Dr Rolf added: “Such life would exist in a ‘shadow biosphere’, meaning this alien life would exhibit different biochemistry.
“This alien life would consequently be outside of the realm of comprehension for humans.
“Assuming it exists, such a shadow biosphere would probably be microscopic.”
The Bayfordbury Observatory expert believes this alien life has not already been found due to the limited ways of studying the microscopic world.
She said: “This may mean that there could indeed be many lifeforms we haven’t yet spotted.
“We do now have the ability to sequence the DNA of unculturable strains of microbes, but this can only detect life as we know it – that contain DNA.”
“If we find such a biosphere, however, it is unclear whether we should call it alien.
“That depends on whether we mean ‘of extraterrestrial origin’ or simply ‘unfamiliar’.”
One popular suggestion for alternative biochemistry is one based on silicon rather than carbon.
Proponents for this position argue approximately 90 percent of the Earth is made up of silicon, iron, magnesium and oxygen, meaning there is plenty of material for building potential life.
Silicon is similar to carbon, it has four electrons available for creating bonds with other atoms.
Silicon is, however, heavier, with 14 protons compared to the six in the carbon nucleus.
While carbon can create strong double and triple bonds to form long chains useful for many functions, such as building cell walls, it is much harder for silicon.

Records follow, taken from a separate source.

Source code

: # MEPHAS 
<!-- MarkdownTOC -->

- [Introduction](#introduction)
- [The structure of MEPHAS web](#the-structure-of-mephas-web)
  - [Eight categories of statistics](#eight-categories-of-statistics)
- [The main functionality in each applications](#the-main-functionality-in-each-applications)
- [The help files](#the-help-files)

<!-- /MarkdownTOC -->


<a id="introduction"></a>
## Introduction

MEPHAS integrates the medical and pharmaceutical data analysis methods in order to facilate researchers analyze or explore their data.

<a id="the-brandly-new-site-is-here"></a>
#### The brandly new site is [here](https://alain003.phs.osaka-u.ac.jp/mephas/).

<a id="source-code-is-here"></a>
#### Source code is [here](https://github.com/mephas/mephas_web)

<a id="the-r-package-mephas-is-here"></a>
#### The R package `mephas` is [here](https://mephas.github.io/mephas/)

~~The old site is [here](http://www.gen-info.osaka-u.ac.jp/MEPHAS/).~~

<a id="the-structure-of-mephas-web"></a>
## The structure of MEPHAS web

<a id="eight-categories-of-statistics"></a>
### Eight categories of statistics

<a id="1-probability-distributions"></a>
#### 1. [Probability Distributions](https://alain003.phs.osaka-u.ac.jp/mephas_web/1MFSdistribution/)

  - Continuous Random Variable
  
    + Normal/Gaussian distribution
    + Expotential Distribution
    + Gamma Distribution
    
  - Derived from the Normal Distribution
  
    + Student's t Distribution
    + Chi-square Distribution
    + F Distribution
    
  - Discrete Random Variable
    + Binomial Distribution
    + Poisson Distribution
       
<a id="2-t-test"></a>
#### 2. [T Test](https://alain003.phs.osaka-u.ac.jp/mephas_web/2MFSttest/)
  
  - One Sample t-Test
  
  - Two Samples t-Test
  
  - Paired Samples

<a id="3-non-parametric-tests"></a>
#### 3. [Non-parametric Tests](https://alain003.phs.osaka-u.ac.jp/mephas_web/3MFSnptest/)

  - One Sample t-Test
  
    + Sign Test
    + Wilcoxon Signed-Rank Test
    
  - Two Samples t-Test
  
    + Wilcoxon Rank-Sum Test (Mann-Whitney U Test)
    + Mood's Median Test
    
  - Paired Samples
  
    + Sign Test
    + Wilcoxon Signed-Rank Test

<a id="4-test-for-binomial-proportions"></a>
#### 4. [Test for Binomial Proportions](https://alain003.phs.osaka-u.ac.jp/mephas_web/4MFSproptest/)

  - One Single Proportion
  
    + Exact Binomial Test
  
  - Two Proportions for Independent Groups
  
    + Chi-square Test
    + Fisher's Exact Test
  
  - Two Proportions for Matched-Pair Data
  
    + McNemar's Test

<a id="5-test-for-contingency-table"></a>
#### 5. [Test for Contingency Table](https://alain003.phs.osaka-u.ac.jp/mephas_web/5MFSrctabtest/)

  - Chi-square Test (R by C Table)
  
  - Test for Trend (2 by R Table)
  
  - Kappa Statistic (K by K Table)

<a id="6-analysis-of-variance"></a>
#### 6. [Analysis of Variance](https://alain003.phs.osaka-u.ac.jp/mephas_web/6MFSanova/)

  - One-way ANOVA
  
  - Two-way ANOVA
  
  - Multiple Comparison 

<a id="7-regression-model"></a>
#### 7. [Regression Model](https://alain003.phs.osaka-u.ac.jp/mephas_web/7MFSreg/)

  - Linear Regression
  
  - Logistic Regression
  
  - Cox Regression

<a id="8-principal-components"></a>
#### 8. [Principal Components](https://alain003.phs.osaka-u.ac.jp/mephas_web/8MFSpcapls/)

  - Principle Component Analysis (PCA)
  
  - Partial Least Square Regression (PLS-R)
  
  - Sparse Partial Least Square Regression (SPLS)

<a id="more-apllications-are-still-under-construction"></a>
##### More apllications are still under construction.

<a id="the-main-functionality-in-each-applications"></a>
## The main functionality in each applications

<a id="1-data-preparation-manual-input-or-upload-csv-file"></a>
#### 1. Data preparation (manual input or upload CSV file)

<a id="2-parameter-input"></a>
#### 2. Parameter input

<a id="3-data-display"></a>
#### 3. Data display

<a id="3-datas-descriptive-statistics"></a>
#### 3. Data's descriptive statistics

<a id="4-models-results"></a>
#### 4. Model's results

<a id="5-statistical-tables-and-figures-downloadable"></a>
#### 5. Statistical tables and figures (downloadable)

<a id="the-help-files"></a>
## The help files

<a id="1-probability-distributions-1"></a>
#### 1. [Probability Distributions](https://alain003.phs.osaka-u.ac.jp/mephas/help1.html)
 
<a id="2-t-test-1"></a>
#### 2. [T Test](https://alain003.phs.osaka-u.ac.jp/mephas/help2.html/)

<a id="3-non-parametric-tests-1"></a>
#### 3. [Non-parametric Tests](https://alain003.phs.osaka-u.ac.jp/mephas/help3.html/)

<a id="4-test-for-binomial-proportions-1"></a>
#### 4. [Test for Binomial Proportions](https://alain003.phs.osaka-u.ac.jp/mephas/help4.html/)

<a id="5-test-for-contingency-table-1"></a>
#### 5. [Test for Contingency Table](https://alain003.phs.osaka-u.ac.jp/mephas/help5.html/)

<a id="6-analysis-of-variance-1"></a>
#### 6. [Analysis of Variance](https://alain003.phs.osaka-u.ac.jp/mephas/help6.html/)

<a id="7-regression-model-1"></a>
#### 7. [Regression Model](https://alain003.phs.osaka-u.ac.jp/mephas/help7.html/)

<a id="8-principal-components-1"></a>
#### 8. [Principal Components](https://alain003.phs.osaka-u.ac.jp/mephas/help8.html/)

Silicon struggles to create strong bonds, meaning long-chain molecules are far less stable.
In addition, common silicon compounds, such as silicon dioxide are generally solid at terrestrial temperatures and insoluble in water.
When compared to soluble carbon dioxide, carbon is more flexible and provides many more molecular possibilities.
Life on Earth is fundamentally different from the bulk composition of the Earth.
Another argument against a silicon-based shadow biosphere is that too much silicon is locked up in rocks.
The chemical composition of life on Earth has an approximate correlation with the chemical composition of the sun, with 98 percent of atoms in biology consisting of hydrogen, oxygen and carbon.
Therefore, if there were viable silicon lifeforms on this planet, they may have evolved elsewhere.
However, silicon-based life cannot be ruled-out, the researcher revealed.
Dr Rolfeuch wrote: “Only a few years ago, scientists at Caltech managed to breed a bacterial protein that created bonds with silicon – essentially bringing silicon to life.
“So even though silicon is inflexible compared with carbon, it could perhaps find ways to assemble into living organisms, potentially including carbon.
“And when it comes to other places in space, such as Saturn’s moon Titan or planets orbiting other stars, we certainly can’t rule out the possibility of silicon-based life.”